Resource Articles Back to Article List

Information Security Risks Affect All Organizations

As published in the March 2010 issue of The Greater Lansing Business Monthly.

You may have heard the recent horror stories concerning the theft or breach of confidential data. Laptops and networks containing Social Security numbers, bank account numbers, credit card numbers, and other sensitive data have been exposed and compromised.

It’s obvious information security is a serious matter for financial institutions, insurance companies, healthcare providers and governmental entities. What you may not be aware of is that all organizations, regardless of their size, need to address information security.

Consider this: If your organization has employees, collects payment information or keeps accounting records, your organization is maintaining sensitive, confidential data electronically or in physical paper form. Not only is the public image of your business, and consequently your organization’s existence itself, at risk if these data are compromised, legal issues could arise under both federal and Michigan statutes, including the Social Security Number Privacy Act.
The consequences made possible by vulnerabilities in data security are threats to all organizations. Individuals maliciously accessing human resource files can wreak havoc on the credit and good names of your employees. Too often, embezzlement is effectively hidden by the creation of fictitious or doctored transactions within your accounting system. Bank account and investment information in the hands of the wrong person could lead to wire transfers draining your cash reserves.
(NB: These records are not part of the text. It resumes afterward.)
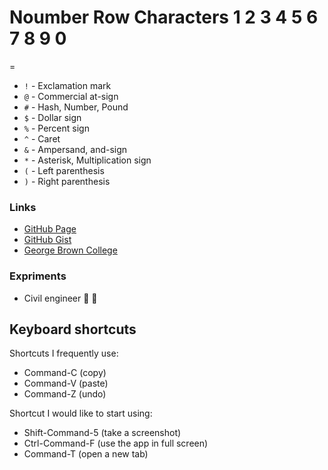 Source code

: # Noumber Row Characters 1 2 3 4 5 6 7 8 9 0
=
- `!` - Exclamation mark
- `@` - Commercial at-sign
- `#` - Hash, Number, Pound
- `$` - Dollar sign
- `%` - Percent sign
- `^` - Caret
- `&` - Ampersand, and-sign
- `*` - Asterisk, Multiplication sign
- `(` - Left parenthesis
- `)` - Right parenthesis
### Links
- [GitHub Page](https://github.com)
- [GitHub Gist](https://gist.github.com)
- [George Brown College](https://www.georgebrown.ca)
### Expriments 
- Civil engineer :thinking: :thinking:
## Keyboard shortcuts
Shortcuts I frequently use:
- Command-C (copy)
- Command-V (paste)
- Command-Z (undo)

Shortcut I would like to start using:
- Shift-Command-5 (take a screenshot)
- Ctrl-Command-F (use the app in full screen)
- Command-T (open a new tab)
Also, the legal and administrative costs associated with notification of a breach could be devastating. Even more alarming, the fast-moving pace of consumer technology development is opening new gateways for data leaks as the usage of smart phones and Web-accessible devices grows. Actions should be taken by everyone to manage these increasing risks.

A basic approach for any organization interested in securing its data involves several steps.

First, the types of data your organization maintains should be documented and classified.

Second, threats to the security and integrity of these data should be documented along with a risk assessment for those threats.

Third, based on this risk assessment and an objective cost benefit analysis, appropriate controls, such as policies and procedures, should be implemented to safeguard the data. For example, technology can provide automated controls alongside manual controls carried out by staff. Lastly, monitor your organization’s adherence to its information security policies and procedures, and update your information asset list, risk assessment and controls to compensate for changes or new risks.

Unfortunately, there are several common barriers to effectively implementing an information security program. It’s critical to recognize these efforts are a minor investment compared to the potential expense of a data breach. However, sometimes those who are in the position to recognize information security vulnerabilities do not have enough authority within an organization or broad enough experience with information security to effectively convey to senior management the seriousness of the risks and potential consequences. Other demands on the time and efforts of senior management may take precedence over the unclear and complex data security issues.

Lastly, an effective information security system requires the right mix of people, processes and tools. A weakness at any level of the system undermines the entire effort, such as when a well-meaning employee disregards company policy and opens a server room door.

This is where independent, experienced security professionals and information system auditors can benefit your organization. These professionals can objectively assess your organization’s entire information security system, including the people, processes and tools currently in place.

Information system auditors are uniquely qualified to monitor the ongoing effectiveness of your security system. They can utilize their broad experience with data security to help owners and senior executives understand the issues and provide practical options and solutions to address your security vulnerabilities.

Whether your organization is new to dealing with the risks of information security or you already have a solid system in place, maintaining confidence in your data’s protection might be one of the most important investments you can make.

A continuous and focused effort to safeguard your information could be what keeps your organization out of the media and open for business.